【簿記2級】工業簿記の全体像をマスター!「工場の中」と「外」でお金の名前が変わる?
工業簿記を学び始めるとき、一番大切なのは「仕訳」ではありません。
「今計算しているお金が、損益計算書(P/L)のどこに載るのか?」という全体像をつかむことです。
これがわかると、労務費や材料費の計算がグッと楽しくなります!
1. お金の「行き先」は2つだけ!
製品を作るためにかかったお金は、その場所によってP/L上の居場所が決まっています。
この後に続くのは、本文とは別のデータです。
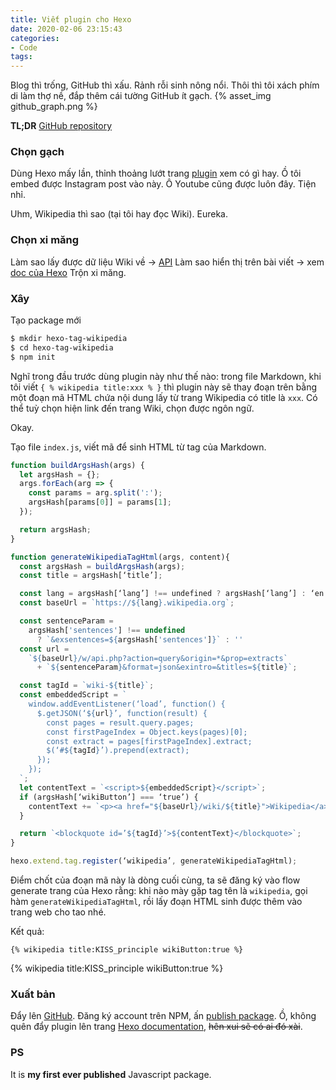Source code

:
 ```yaml
---
title: Viết plugin cho Hexo
date: 2020-02-06 23:15:43
categories:
- Code
tags:
---
```


Blog thì trống, GitHub thì xấu.
Rảnh rỗi sinh nông nổi.
Thôi thì tôi xách phím di làm thợ nề, đắp thêm cái tường GitHub ít gạch.
{% asset_img github_graph.png %}

**TL;DR**
[GitHub repository](https://github.com/tuanna-hsp/hexo-tag-wikipedia)
<!-- more -->

### Chọn gạch
Dùng Hexo mấy lần, thỉnh thoảng lướt trang [plugin](https://hexo.io/plugins/) xem có gì hay.
Ồ tôi embed được Instagram post vào này.
Ô Youtube cũng được luôn đây.
Tiện nhỉ.

Uhm, Wikipedia thì sao (tại tôi hay đọc Wiki).
Eureka.

### Chọn xi măng
Làm sao lấy được dữ liệu Wiki về -> [API](https://www.mediawiki.org/wiki/API:Main_page)
Làm sao hiển thị trên bài viết -> xem [doc của Hexo](https://hexo.io/api/tag)
Trộn xi măng.

### Xây

Tạo package mới
```bash
$ mkdir hexo-tag-wikipedia
$ cd hexo-tag-wikipedia
$ npm init
```

Nghĩ trong đầu trước dùng plugin này như thế nào: trong file Markdown, khi tôi viết `{ % wikipedia title:xxx % }` thì plugin này sẽ thay đoạn trên bằng một đoạn mã HTML chứa nội dung lấy từ trang Wikipedia có title là `xxx`. Có thể tuỳ chọn hiện link đến trang Wiki, chọn được ngôn ngữ.

Okay.

Tạo file `index.js`, viết mã để sinh HTML từ tag của Markdown.
```javascript
function buildArgsHash(args) {
  let argsHash = {};
  args.forEach(arg => {
    const params = arg.split(':');
    argsHash[params[0]] = params[1];
  });

  return argsHash;
}

function generateWikipediaTagHtml(args, content){
  const argsHash = buildArgsHash(args);
  const title = argsHash[‘title’];

  const lang = argsHash[‘lang’] !== undefined ? argsHash[‘lang’] : ‘en’;
  const baseUrl = `https://${lang}.wikipedia.org`;

  const sentenceParam =
    argsHash['sentences'] !== undefined
      ? `&exsentences=${argsHash['sentences']}` : ''
  const url =
    `${baseUrl}/w/api.php?action=query&origin=*&prop=extracts`
      + `${sentenceParam}&format=json&exintro=&titles=${title}`;

  const tagId = `wiki-${title}`;
  const embeddedScript = `
    window.addEventListener(‘load’, function() {
      $.getJSON(‘${url}’, function(result) {
        const pages = result.query.pages;
        const firstPageIndex = Object.keys(pages)[0];
        const extract = pages[firstPageIndex].extract;
        $(‘#${tagId}’).prepend(extract);
      });
    });
  `;
  let contentText = `<script>${embeddedScript}</script>`;
  if (argsHash[‘wikiButton’] === ‘true’) {
    contentText += `<p><a href="${baseUrl}/wiki/${title}">Wikipedia</a></p>`;
  }

  return `<blockquote id=’${tagId}’>${contentText}</blockquote>`;
}

hexo.extend.tag.register(‘wikipedia’, generateWikipediaTagHtml);
```
Điểm chốt của đoạn mã này là dòng cuối cùng, ta sẽ đăng ký vào flow generate trang của Hexo rằng: khi nào mày gặp tag tên là `wikipedia`, gọi hàm `generateWikipediaTagHtml`, rồi lấy đoạn HTML sinh được thêm vào trang web cho tao nhé.

Kết quả:

```
{% wikipedia title:KISS_principle wikiButton:true %}
```
{% wikipedia title:KISS_principle wikiButton:true %}

### Xuất bản
Đẩy lên [GitHub](https://github.com/tuanna-hsp/hexo-tag-wikipedia).
Đăng ký account trên NPM, ấn [publish package](https://www.npmjs.com/package/hexo-tag-wikipedia).
Ồ, không quên đẩy plugin lên trang [Hexo documentation](https://hexo.io/docs/plugins.html#Publishing), ~~hên xui sẽ có ai đó xài~~.

### PS
It is **my first ever published** Javascript package.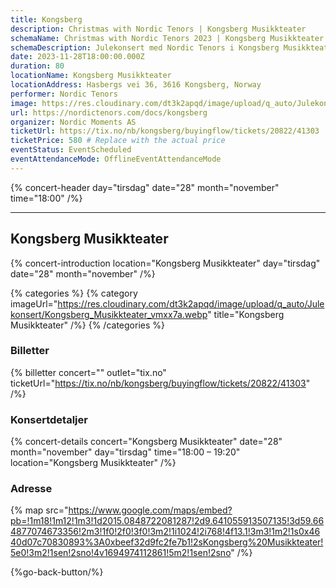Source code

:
 ```yaml
---
title: Kongsberg
description: Christmas with Nordic Tenors | Kongsberg Musikkteater
schemaName: Christmas with Nordic Tenors 2023 | Kongsberg Musikkteater
schemaDescription: Julekonsert med Nordic Tenors i Kongsberg Musikkteater
date: 2023-11-28T18:00:00.000Z
duration: 80
locationName: Kongsberg Musikkteater
locationAddress: Hasbergs vei 36, 3616 Kongsberg, Norway
performer: Nordic Tenors
image: https://res.cloudinary.com/dt3k2apqd/image/upload/q_auto/Julekonsert/schema_-_Kongsberg_Musikkteater_bzfi6n.webp
url: https://nordictenors.com/docs/kongsberg
organizer: Nordic Moments AS
ticketUrl: https://tix.no/nb/kongsberg/buyingflow/tickets/20822/41303
ticketPrice: 580 # Replace with the actual price
eventStatus: EventScheduled
eventAttendanceMode: OfflineEventAttendanceMode
---
```


{% concert-header day="tirsdag" date="28" month="november" time="18:00" /%}

---

## Kongsberg Musikkteater

{% concert-introduction location="Kongsberg Musikkteater" day="tirsdag" date="28" month="november" /%}

{% categories %}
{% category imageUrl="https://res.cloudinary.com/dt3k2apqd/image/upload/q_auto/Julekonsert/Kongsberg_Musikkteater_vmxx7a.webp" title="Kongsberg Musikkteater" /%}
{% /categories %}

### Billetter

{% billetter concert="" outlet="tix.no" ticketUrl="https://tix.no/nb/kongsberg/buyingflow/tickets/20822/41303" /%}

### Konsertdetaljer

{% concert-details concert="Kongsberg Musikkteater" date="28" month="november" day="tirsdag" time="18:00 – 19:20" location="Kongsberg Musikkteater" /%}

### Adresse

{% map src="https://www.google.com/maps/embed?pb=!1m18!1m12!1m3!1d2015.0848722081287!2d9.641055913507135!3d59.664877074673356!2m3!1f0!2f0!3f0!3m2!1i1024!2i768!4f13.1!3m3!1m2!1s0x4640d07c70830893%3A0xbeef32d9fc2fe7b1!2sKongsberg%20Musikkteater!5e0!3m2!1sen!2sno!4v1694974112861!5m2!1sen!2sno" /%}

{%go-back-button/%}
- 工場の中(製造原価):製品を作るためのコスト → 売上原価へ
- 工場の外(販管費):販売や管理のためのコスト → 販売費及び一般管理費へ
💡ポイント:
同じ「給料」でも、工場の作業員さんなら**「労務費(売上原価)」、本社の事務員さんなら「給料(販管費)」**になります。場所が重要なんです!
2. 製造原価を構成する「3つの要素」
工場でかかった費用(製造原価)は、次の3つに分類されます。これを**「製造原価の3要素」**と呼びます。
| 要素 | 具体例 | P/L上の場所 |
| 材料費 | 木材、ネジ、部品など | 売上原価 |
| 労務費 | 職人の賃金、工場スタッフの給与 | 売上原価 |
| 経費 | 工場の水道光熱費、機械の減価償却費 | 売上原価 |
3. 【図解】損益計算書でのポジション
ここが試験で狙われる全体像です。上から順番に見ていきましょう。
- 売上高
- 売上原価(←ここに工場の 材料費・労務費・経費 が集結!)
- ここで「売上総利益」が決まる
- 販売費及び一般管理費(←工場以外の費用。広告宣伝費や役員報酬など)
- ここで「営業利益」が決まる
4. まとめ:なぜわざわざ分けるのか?
「製品を1個作るのにいくらかかったか」を正確に知らないと、いくらで売れば利益が出るのか計算できないからです。
これから勉強する「労務費」などは、すべて**「正しい売上原価を計算するため」**のステップだと思って進めていきましょう!
✍️ 本日の復習クイズ
Q. 工場の建物の「減価償却費」は、P/Lのどこに分類されるでしょうか?
① 売上原価(製造原価の経費)
② 販売費及び一般管理費
正解は…… 「① 売上原価」 です!「工場」に関わるものはすべて原価の仲間と覚えましょう。